I am not being argumentative and your summary
is excellent .....

in noodling on this part - it is hard (for me)
to fathom ....

Maintain 10% + inflation for the next few years to limit nominal declines in housing prices and to try to increase wages.

PLUS

Lowering long term rates below 4%, most likely to 3.5% to allow many adjustable mortgages to be refinanced at low fixed rates


my dumb ass 2 cents says ....

(a) the Fed cannot directly manipulate long term rates (and
I could be wrong)

(b) if announced inflation rates were allowed to rise
anywhere near 10%
it would instantly give us problem(s) with:

- selling treasury notes to foreigners i.e. they would req.
higher rates ...

- further kill off the dollar because e.g. if your China
do you really want to hold $300 billion to $400 billion
of USA dollar debt while USA inflation going north?

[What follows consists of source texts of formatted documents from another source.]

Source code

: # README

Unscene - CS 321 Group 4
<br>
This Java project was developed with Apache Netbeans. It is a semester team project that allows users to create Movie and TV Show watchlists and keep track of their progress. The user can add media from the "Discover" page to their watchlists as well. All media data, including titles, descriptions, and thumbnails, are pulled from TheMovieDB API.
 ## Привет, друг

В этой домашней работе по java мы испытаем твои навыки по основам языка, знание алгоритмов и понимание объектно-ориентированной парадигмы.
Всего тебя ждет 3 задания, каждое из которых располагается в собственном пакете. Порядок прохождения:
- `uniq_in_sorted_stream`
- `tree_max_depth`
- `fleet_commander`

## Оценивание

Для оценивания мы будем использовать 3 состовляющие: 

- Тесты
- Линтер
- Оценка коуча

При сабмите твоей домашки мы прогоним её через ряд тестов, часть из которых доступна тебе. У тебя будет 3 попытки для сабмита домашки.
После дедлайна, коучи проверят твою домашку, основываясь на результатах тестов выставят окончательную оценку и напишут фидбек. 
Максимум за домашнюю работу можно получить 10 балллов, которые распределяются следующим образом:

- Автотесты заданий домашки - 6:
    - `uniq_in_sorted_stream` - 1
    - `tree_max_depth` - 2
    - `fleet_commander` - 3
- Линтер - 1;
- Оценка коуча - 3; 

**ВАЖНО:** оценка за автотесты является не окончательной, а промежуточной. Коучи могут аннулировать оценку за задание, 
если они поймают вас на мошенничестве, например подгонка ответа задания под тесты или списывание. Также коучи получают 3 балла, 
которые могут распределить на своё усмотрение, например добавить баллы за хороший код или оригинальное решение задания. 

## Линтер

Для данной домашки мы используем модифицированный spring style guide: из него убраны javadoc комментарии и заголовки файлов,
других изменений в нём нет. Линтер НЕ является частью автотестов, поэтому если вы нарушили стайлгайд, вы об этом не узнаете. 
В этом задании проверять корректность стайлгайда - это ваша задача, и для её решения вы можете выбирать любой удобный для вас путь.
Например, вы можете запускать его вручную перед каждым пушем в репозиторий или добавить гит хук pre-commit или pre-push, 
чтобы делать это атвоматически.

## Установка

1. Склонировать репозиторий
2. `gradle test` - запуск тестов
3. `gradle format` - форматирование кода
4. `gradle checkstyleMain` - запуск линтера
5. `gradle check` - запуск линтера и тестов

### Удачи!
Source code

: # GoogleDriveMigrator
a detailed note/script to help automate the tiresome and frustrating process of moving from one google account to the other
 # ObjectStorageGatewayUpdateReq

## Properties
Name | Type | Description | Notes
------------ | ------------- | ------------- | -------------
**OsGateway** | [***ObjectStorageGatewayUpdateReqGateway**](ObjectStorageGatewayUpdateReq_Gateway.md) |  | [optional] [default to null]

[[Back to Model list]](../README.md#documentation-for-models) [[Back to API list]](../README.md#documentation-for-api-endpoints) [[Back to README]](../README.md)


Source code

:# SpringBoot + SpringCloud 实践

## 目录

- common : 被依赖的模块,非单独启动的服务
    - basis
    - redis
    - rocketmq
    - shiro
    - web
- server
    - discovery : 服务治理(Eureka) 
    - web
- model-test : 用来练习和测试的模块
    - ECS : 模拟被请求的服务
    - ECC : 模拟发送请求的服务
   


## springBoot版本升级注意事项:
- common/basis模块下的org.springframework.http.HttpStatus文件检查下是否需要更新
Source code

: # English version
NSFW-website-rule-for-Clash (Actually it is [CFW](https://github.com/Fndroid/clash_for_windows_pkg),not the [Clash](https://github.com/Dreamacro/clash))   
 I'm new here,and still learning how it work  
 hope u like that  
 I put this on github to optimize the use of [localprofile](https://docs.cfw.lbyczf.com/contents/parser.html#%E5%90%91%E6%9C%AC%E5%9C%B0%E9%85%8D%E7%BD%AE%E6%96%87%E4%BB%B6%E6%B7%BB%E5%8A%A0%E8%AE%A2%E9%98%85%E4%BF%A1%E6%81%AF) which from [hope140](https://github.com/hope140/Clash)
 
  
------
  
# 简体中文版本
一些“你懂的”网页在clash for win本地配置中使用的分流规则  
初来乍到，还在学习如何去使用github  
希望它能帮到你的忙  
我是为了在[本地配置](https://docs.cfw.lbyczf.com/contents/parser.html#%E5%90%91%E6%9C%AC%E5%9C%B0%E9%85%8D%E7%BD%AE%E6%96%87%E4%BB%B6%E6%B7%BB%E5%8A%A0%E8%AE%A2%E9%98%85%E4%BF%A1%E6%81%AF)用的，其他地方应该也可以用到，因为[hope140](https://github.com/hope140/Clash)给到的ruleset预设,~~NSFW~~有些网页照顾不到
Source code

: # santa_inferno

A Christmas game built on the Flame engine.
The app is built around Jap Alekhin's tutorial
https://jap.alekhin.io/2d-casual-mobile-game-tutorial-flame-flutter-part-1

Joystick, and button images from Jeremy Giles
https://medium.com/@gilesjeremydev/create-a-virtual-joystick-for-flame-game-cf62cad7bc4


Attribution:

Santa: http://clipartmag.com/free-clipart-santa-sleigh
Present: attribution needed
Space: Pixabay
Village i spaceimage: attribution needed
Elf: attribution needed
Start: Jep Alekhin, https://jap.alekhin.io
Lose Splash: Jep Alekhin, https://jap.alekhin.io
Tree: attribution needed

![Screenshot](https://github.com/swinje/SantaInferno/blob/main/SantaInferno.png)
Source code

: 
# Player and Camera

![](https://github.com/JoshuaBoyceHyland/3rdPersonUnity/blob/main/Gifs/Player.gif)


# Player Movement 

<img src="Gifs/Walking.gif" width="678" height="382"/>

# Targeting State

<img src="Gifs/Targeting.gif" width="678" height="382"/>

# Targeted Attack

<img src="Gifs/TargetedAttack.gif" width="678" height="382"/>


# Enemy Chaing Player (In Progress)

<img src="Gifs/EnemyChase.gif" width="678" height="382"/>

- force foreign holders of the dollar to (perhaps) move
out of them quickly - further hurting the dollar ...

- in the end there would be less people to peddle our
debt to - and right now we are bond addicts ...

please - no flames .....

Mike's analysis is the closest I've seen to the
complete picture of just what the hell is
going on .... i.e. dollar, commodities, etc.

the point about driving rates down so that home
buyers can re-finance (to me) is the perfect way
to attempt to get out of this housing time-bomb ....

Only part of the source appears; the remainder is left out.